------ RECORDS SHOWN

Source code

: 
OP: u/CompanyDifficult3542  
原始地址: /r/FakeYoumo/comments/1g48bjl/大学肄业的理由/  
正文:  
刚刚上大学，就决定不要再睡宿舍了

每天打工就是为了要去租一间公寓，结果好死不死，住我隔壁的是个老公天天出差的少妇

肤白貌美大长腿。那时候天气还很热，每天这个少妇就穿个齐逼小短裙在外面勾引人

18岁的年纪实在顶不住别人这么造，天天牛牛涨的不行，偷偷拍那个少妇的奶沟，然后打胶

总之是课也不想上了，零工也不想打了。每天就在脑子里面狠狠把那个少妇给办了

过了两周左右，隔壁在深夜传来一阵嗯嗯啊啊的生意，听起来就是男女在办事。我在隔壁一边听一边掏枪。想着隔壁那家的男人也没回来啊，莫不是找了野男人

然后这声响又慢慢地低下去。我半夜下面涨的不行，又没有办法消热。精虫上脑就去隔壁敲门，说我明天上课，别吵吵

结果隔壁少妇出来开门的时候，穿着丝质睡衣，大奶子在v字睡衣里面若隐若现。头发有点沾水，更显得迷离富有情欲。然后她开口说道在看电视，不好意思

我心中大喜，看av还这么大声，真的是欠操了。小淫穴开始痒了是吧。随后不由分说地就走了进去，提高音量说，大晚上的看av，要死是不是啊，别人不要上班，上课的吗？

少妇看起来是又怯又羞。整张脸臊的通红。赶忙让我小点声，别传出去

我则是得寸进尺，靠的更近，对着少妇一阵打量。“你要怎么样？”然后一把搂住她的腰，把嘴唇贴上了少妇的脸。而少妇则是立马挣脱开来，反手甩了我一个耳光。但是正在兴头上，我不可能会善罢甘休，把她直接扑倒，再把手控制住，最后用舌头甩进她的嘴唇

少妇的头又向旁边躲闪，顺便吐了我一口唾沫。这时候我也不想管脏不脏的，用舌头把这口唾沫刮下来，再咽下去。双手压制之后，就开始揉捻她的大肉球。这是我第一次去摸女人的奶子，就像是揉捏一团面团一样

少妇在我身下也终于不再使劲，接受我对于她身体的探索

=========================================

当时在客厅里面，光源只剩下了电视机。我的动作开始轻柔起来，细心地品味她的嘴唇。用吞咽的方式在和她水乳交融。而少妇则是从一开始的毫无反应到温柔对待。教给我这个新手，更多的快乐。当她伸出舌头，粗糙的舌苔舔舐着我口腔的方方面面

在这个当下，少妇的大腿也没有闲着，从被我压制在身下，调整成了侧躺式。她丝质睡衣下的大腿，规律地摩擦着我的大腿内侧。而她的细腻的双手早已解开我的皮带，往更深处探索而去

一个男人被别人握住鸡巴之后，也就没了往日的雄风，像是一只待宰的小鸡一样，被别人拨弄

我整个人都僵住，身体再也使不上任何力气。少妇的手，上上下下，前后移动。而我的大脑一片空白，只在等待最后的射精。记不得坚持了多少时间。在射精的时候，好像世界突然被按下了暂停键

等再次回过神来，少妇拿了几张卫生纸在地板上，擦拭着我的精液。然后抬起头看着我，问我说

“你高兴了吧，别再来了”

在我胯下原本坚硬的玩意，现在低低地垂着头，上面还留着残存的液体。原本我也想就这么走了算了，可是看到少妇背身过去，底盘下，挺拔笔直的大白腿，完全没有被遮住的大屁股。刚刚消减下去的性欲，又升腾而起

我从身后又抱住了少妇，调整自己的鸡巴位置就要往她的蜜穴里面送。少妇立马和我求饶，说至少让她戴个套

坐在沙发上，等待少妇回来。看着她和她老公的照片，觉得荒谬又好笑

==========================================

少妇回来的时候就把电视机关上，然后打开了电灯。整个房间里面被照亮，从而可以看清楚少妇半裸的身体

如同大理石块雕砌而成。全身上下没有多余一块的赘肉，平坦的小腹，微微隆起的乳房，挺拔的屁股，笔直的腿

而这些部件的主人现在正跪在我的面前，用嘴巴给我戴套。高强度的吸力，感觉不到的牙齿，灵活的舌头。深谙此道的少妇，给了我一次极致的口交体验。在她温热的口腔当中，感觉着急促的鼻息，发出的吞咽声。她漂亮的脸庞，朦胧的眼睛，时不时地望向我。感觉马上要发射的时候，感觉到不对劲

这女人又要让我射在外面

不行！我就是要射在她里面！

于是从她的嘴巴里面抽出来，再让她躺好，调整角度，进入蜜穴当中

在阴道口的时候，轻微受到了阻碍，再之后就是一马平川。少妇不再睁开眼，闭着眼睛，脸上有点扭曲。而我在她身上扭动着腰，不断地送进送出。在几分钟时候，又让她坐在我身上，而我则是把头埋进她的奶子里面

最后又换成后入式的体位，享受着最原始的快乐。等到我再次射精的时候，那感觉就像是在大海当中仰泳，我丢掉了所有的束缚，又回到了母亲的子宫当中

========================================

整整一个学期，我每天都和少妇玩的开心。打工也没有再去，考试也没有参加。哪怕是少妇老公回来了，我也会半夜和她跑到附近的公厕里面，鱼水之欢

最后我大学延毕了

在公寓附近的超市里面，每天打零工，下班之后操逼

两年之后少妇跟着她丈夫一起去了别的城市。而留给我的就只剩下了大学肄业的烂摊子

------------

__DESCRIPTION OF THE TASK__. Nothing but the lines above from the one containing "少妇的头又向旁边躲闪，顺便吐" through the one containing "当时在客厅里面，光源只剩下了" should appear in the answer, each repeated exactly.

__OUTPUT FOR THIS TASK__.
少妇的头又向旁边躲闪，顺便吐了我一口唾沫。这时候我也不想管脏不脏的，用舌头把这口唾沫刮下来，再咽下去。双手压制之后，就开始揉捻她的大肉球。这是我第一次去摸女人的奶子，就像是揉捏一团面团一样

少妇在我身下也终于不再使劲，接受我对于她身体的探索

=========================================

当时在客厅里面，光源只剩下了电视机。我的动作开始轻柔起来，细心地品味她的嘴唇。用吞咽的方式在和她水乳交融。而少妇则是从一开始的毫无反应到温柔对待。教给我这个新手，更多的快乐。当她伸出舌头，粗糙的舌苔舔舐着我口腔的方方面面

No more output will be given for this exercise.